Sou muito chato, admito. Não bebo, sou tímido e abomino atitudes invasivas e ameaças. Para mim, trote não serve para nada, só para encher o saco, e me deixar com raiva por não ter enfrentado com coragem a intimidação que sofri. Mas esta não é uma posição apenas em relação à minha vivência de trotes. Eu não vejo graça neles em absoluto. Hoje, vi trotes sendo aplicados na USP, no Mackenzie (em frente à minha casa) e no caminho do ônibus que tomei à tarde. A mesma coisa de sempre. Calouros intimidados, alguns poucos se divertindo, voltando para casa cobertos de tinta e sem descobrir nada de novo, produtivo ou interessante sobre a graduação em que acabavam de ingressar. Veteranos usando os mais novos como marionetes de espetáculos cretinos e constrangedores. Honestamente, fiquei chateado com aquilo. Vinte anos de universidade e as pessoas ainda não conseguiram criar uma recepção que não passe por essas brincadeiras surradas.

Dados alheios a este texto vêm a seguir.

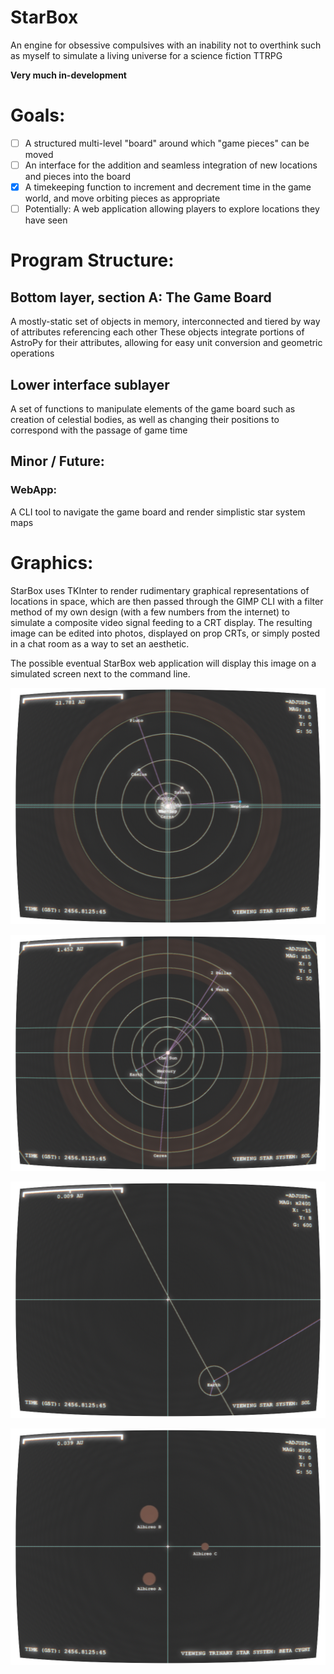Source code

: # StarBox
An engine for obsessive compulsives with an inability not to overthink such as myself to simulate a living universe for a science fiction TTRPG

**Very much in-development**

# Goals:
- [ ] A structured multi-level "board" around which "game pieces" can be moved
- [ ] An interface for the addition and seamless integration of new locations and pieces into the board
- [x] A timekeeping function to increment and decrement time in the game world, and move orbiting pieces as appropriate
- [ ] Potentially: A web application allowing players to explore locations they have seen

# Program Structure:

## Bottom layer, section A: The Game Board
A mostly-static set of objects in memory, interconnected and tiered by way of attributes referencing each other
These objects integrate portions of AstroPy for their attributes, allowing for easy unit conversion and geometric operations

## Lower interface sublayer
A set of functions to manipulate elements of the game board such as creation of celestial bodies, as well as changing their positions to correspond with the passage of game time


## Minor / Future:

### WebApp:
A CLI tool to navigate the game board and render simplistic star system maps

# Graphics:
StarBox uses TKInter to render rudimentary graphical representations of locations in space, which are then passed through the GIMP CLI with a filter method of my own design (with a few numbers from the internet) to simulate a composite video signal feeding to a CRT display. The resulting image can be edited into photos, displayed on prop CRTs, or simply posted in a chat room as a way to set an aesthetic.

The possible eventual StarBox web application will display this image on a simulated screen next to the command line.

![A full-system view](screenshots/full-system.png)

![The inner solar system](screenshots/inner-system.png)

![Earth and Luna, focused from system view](screenshots/earth-from-sol.png)

![A trinary star system](screenshots/trinary-stars.png)
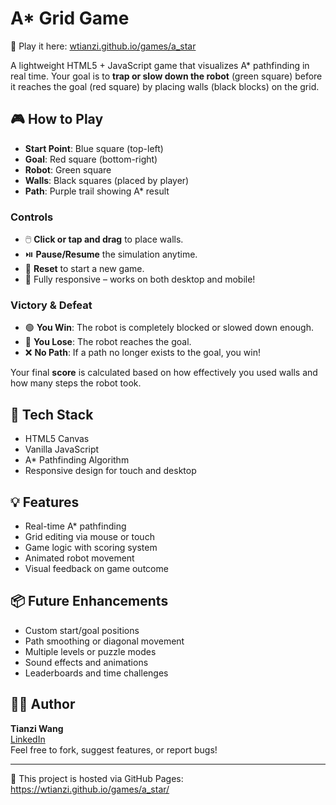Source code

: # A* Grid Game

🚀 Play it here: [wtianzi.github.io/games/a_star](https://wtianzi.github.io/games/a_star/)

A lightweight HTML5 + JavaScript game that visualizes A* pathfinding in real time. Your goal is to **trap or slow down the robot** (green square) before it reaches the goal (red square) by placing walls (black blocks) on the grid.

## 🎮 How to Play

- **Start Point**: Blue square (top-left)
- **Goal**: Red square (bottom-right)
- **Robot**: Green square
- **Walls**: Black squares (placed by player)
- **Path**: Purple trail showing A* result

### Controls

- 🖱️ **Click or tap and drag** to place walls.
- ⏯️ **Pause/Resume** the simulation anytime.
- 🔄 **Reset** to start a new game.
- 📱 Fully responsive – works on both desktop and mobile!

### Victory & Defeat

- 🟢 **You Win**: The robot is completely blocked or slowed down enough.
- 🔴 **You Lose**: The robot reaches the goal.
- ❌ **No Path**: If a path no longer exists to the goal, you win!

Your final **score** is calculated based on how effectively you used walls and how many steps the robot took.

## 🧠 Tech Stack

- HTML5 Canvas
- Vanilla JavaScript
- A* Pathfinding Algorithm
- Responsive design for touch and desktop

## 💡 Features

- Real-time A* pathfinding
- Grid editing via mouse or touch
- Game logic with scoring system
- Animated robot movement
- Visual feedback on game outcome

## 📦 Future Enhancements

- Custom start/goal positions
- Path smoothing or diagonal movement
- Multiple levels or puzzle modes
- Sound effects and animations
- Leaderboards and time challenges

## 🧑‍💻 Author

**Tianzi Wang**  
[LinkedIn](https://www.linkedin.com/in/tianziwang/)  
Feel free to fork, suggest features, or report bugs!

---

📁 This project is hosted via GitHub Pages:  
https://wtianzi.github.io/games/a_star/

Respeito as pessoas que gostam do trote e entendem que ele representa uma perspectiva de integração e uma forma de tornar marcante o primeiro contato de um estudante com sua nova casa. Sinceramente, acho que há muitas experiências que são positivas em relação a isso, e conheço gente que gostou de levar trote e gosta de aplicá-lo. Mas isso depende de uma certa disposição de espírito para a novidade e uma certa tolerância com a brincadeira que, definitivamente, não possuo e nunca possuí. E respeitar a posição alheia não significa concordar com ela.
Eu passei pelos meninos hoje com vontade de ter em mãos um pano ou guardanapo qualquer e uma garrafa com água, para ajudá-los a limpar a sujeira que ficou sobre seus corpos. Pensei que, se fosse uma pessoa corajosa, sabotaria o trote da FFLCH oferecendo condições para os calouros se limparem e voltarem para casa com a aparência que quisessem voltar. Como não tenho essa coragem toda, limito-me a manifestar minhas discordâncias neste espaço protegido da internete. Mas, pelo menos, tenho coragem de admitir que sou um careta conservador em relação a recepções de calouros. E que, se nunca consegui relativizar essa opinião, foi simplesmente porque nunca quis, e nunca ninguém me convenceu a querer.